One of the worst-kept corporate secrets in recent memory, Yahoo’s hope to buy blogging network Tumblr, appears to be made public and official sometime today. According to The Wall Street Journal, the Yahoo board met to approve a $1.1 billion offer to buy the company. As WSJ tech site All ThingsD had been reporting all last week, Yahoo CEO Marissa Mayer has been investigating this acquisition for over six months. She sees in it the possibility of Yahoo reaching a younger, hipper audience.
A Tumblr buy also positions Yahoo in several key trends of note. First, it is akin to visual social networks like Pinterest and Instagram, in that it emphasizes inspiring design and imagery over personal news, check-ins and updates. Yahoo does have a strong existing brand in the photo-sharing space, FlickR, that could be an interesting tie-in here.
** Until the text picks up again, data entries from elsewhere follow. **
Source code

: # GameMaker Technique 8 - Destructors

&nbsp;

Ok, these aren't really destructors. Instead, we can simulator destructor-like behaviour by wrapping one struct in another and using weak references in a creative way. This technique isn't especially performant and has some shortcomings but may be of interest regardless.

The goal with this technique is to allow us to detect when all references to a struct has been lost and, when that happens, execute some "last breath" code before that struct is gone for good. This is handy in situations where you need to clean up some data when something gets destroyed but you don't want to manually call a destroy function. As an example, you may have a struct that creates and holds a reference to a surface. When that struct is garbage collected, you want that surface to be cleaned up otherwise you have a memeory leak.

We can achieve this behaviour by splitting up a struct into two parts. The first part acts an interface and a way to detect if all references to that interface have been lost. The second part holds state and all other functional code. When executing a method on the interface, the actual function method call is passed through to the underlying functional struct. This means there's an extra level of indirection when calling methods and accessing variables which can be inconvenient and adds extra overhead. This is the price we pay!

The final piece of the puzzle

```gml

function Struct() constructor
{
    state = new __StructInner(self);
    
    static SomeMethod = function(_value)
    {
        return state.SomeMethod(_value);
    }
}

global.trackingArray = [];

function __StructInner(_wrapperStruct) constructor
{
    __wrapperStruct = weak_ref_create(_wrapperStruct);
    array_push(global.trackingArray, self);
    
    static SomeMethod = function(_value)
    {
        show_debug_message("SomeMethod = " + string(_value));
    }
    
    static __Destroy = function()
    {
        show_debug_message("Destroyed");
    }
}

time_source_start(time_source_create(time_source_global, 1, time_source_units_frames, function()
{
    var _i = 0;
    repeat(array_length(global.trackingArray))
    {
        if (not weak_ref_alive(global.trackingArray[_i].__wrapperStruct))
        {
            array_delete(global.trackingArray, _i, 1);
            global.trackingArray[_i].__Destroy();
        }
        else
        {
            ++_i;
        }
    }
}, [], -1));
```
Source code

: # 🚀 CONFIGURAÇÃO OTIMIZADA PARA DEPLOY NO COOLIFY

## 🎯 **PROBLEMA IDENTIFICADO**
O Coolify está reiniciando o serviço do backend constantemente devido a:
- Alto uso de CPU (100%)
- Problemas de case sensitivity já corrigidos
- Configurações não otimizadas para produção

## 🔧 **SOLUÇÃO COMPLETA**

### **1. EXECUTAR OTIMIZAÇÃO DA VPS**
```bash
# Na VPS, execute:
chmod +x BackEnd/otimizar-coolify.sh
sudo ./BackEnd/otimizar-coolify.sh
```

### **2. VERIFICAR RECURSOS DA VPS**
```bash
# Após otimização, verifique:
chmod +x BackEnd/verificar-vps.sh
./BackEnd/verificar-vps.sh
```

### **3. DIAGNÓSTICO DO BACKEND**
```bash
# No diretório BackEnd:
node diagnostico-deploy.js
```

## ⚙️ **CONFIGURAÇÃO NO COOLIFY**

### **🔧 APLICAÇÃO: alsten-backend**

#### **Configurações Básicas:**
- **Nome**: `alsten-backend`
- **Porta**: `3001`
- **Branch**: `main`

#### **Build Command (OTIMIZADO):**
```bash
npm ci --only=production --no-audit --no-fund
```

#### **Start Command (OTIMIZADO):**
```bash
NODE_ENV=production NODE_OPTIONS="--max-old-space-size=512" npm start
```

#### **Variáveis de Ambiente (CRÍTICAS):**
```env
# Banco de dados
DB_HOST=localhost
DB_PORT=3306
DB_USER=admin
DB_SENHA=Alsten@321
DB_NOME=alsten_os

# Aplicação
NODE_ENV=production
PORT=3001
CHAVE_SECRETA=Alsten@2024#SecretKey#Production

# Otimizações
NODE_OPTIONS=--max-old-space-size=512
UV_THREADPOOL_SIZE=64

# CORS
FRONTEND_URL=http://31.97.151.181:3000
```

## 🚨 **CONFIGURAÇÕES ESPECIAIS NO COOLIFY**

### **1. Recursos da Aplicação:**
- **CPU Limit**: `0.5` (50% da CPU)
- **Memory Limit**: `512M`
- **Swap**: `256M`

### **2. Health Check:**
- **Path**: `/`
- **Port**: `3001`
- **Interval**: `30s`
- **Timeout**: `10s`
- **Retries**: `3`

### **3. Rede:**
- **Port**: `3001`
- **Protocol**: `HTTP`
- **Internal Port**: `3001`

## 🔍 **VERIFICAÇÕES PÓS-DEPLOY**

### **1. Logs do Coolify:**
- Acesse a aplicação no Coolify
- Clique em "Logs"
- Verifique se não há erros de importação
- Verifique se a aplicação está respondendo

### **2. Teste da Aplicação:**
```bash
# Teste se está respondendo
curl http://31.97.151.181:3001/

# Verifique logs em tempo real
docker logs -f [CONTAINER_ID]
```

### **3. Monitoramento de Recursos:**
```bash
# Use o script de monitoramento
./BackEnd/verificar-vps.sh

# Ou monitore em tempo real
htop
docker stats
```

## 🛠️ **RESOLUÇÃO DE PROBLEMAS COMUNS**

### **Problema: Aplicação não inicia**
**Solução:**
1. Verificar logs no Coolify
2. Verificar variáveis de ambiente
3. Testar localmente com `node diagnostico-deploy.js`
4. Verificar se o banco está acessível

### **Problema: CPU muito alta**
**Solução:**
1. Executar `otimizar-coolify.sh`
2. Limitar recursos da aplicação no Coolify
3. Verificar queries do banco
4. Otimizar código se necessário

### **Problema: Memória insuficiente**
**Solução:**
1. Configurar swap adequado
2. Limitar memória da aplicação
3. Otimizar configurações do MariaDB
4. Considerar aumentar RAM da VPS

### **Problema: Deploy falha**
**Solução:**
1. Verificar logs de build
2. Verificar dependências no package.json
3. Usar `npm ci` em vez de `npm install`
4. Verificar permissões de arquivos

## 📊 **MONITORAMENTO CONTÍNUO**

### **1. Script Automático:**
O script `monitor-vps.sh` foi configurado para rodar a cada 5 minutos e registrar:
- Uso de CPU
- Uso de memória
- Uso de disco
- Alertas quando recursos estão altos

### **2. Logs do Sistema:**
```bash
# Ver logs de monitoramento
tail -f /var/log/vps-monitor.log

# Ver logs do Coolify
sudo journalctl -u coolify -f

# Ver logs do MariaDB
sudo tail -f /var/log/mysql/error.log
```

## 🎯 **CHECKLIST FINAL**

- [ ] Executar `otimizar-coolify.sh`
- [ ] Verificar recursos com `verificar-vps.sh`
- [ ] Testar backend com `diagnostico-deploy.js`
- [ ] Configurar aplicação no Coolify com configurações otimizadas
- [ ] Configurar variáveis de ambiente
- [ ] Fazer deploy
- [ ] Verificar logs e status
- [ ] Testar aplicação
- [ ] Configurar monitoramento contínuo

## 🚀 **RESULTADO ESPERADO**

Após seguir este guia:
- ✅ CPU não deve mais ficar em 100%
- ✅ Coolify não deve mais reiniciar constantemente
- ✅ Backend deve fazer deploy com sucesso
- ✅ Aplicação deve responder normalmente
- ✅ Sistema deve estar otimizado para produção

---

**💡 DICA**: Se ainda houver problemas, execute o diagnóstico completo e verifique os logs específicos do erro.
The deal also gives Yahoo an interesting native ad format. Tumblr recently introduced in-stream ads that I find especially compelling because they mimic the creative aesthetic of the best Tumblr posts. Yahoo could use some new ad models. Its display advertising was off 11% in its most recent quarter compared to last year. Mayer blamed the decline principally on the shift to mobile where display advertising commands a lower CPM. Native ad formats that play and price well across platforms could be a help to the company.
Also significant is its mobile traction. About a quarter of Tumblr traffic already comes from mobile sources. Arguably, the site is more engaging on handsets than it is on a desktop browser. Its recently released iOS app, for instance, fills the screen with the posted imagery rather than requiring a click to enlarge the visuals.
And of course it gives Yahoo a social network, which currently it does not have beyond Flickr. At one time in the mid 2000s Yahoo actually tried to lead the way in socially fueled search and Q&A formats as alternatives to search. Like many Yahoo strategies, this was abandoned as new leadership took it in other directions, at least until the next ouster.
According to All Things D, the deal hammered out with Tumblr would leave founder and CEO David Karp in place and the brand intact. Let's hope so. Rather than do what Yahoo traditionally has done with its properties -- clutter and choke them mercilessly with cross-promotions and Y! branding -- the company might want to pepper some of its other properties with some of Tumblr’s own good examples of genuinely engaging content and advertising.